The effect of soil disturbance on the seed bank of B. granitica is unknown but the likelihood of germination seems low without heat stimulation. Young individuals of B. boliviensis m.s. occur under a powerline easement on Bolivia Hill suggesting that, for this sister species, a recruitment cue other than fire, such as scarification of the seeds, may also be involved in reproduction. The impact of limited soil disturbance on germination of B. granitica requires further research.

6.4 Land clearance

Clearing of native vegetation has been listed by the NSW Scientific Committee as a key threatening process on Schedule 3 of the Threatened Species Conservation Act 1995. Clearing of native vegetation for agriculture and other purposes has been widespread on the New England Tablelands and has often included the less productive areas surrounding granite outcrops. Although possibly affected less than plants in more fertile areas, B. granitica and the associated flora of granite outcrops are, nevertheless, restricted in distribution and vulnerable to further clearing.

Vegetation removal for activities adjacent to known populations may also pose a risk. An example is the clearing for tracks on private property adjacent to Severn River NR where an ecologically significant stand of B. granitica occurs on deep red soils (J. Hunter pers. comm.).
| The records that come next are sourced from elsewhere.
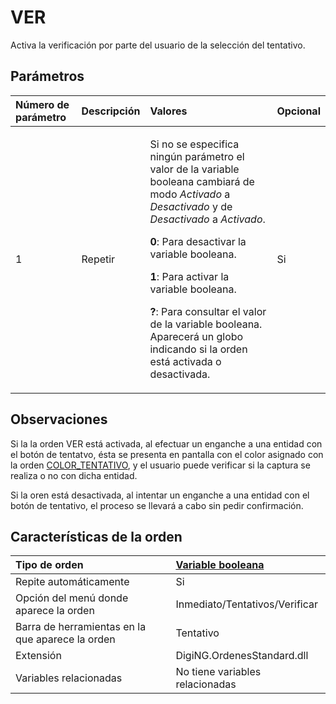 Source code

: # VER

Activa la verificación por parte del usuario de la selección del tentativo.

## Parámetros

<table>
  <thead>
    <tr>
      <th style="text-align:left">N&#xFA;mero de par&#xE1;metro</th>
      <th style="text-align:left">Descripci&#xF3;n</th>
      <th style="text-align:left">Valores</th>
      <th style="text-align:left">Opcional</th>
    </tr>
  </thead>
  <tbody>
    <tr>
      <td style="text-align:left">1</td>
      <td style="text-align:left">Repetir</td>
      <td style="text-align:left">
        <p>Si no se especifica ning&#xFA;n par&#xE1;metro el valor de la variable
          booleana cambiar&#xE1; de modo <em>Activado</em> a <em>Desactivado</em> y de <em>Desactivado</em> a <em>Activado</em>.</p>
        <p><b>0</b>: Para desactivar la variable booleana.</p>
        <p><b>1</b>: Para activar la variable booleana.</p>
        <p><b>?</b>: Para consultar el valor de la variable booleana. Aparecer&#xE1;
          un globo indicando si la orden est&#xE1; activada o desactivada.</p>
      </td>
      <td style="text-align:left">Si</td>
    </tr>
  </tbody>
</table>

## Observaciones

Si la la orden VER está activada, al efectuar un enganche a una entidad con el botón de tentatvo, ésta se presenta en pantalla con el color asignado con la orden [COLOR\_TENTATIVO](COLOR_TENTATIVO.html), y el usuario puede verificar si la captura se realiza o no con dicha entidad.

Si la oren está desactivada, al intentar un enganche a una entidad con el botón de tentativo, el proceso se llevará a cabo sin pedir confirmación.

## Características de la orden

| Tipo de orden | [Variable booleana]() |
| :--- | :--- |
| Repite automáticamente | Si |
| Opción del menú donde aparece la orden | Inmediato/Tentativos/Verificar |
| Barra de herramientas en la que aparece la orden | Tentativo |
| Extensión | DigiNG.OrdenesStandard.dll |
| Variables relacionadas | No tiene variables relacionadas |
Herbicide application on farmlands adjacent to rocky outcrops in the Tenterfield area has encroached significantly on native vegetation communities and may also be adversely affecting B. granitica populations (P. Croft pers. comm.).

6.5 Low population numbers

Reduction in the population size and distribution of B. granitica due to the above threats can result in stochastic (chance) events becoming increasing significant in the local extinction of the species. For example, the role of prevailing winds can affect the likelihood of successful cross-pollination between plants.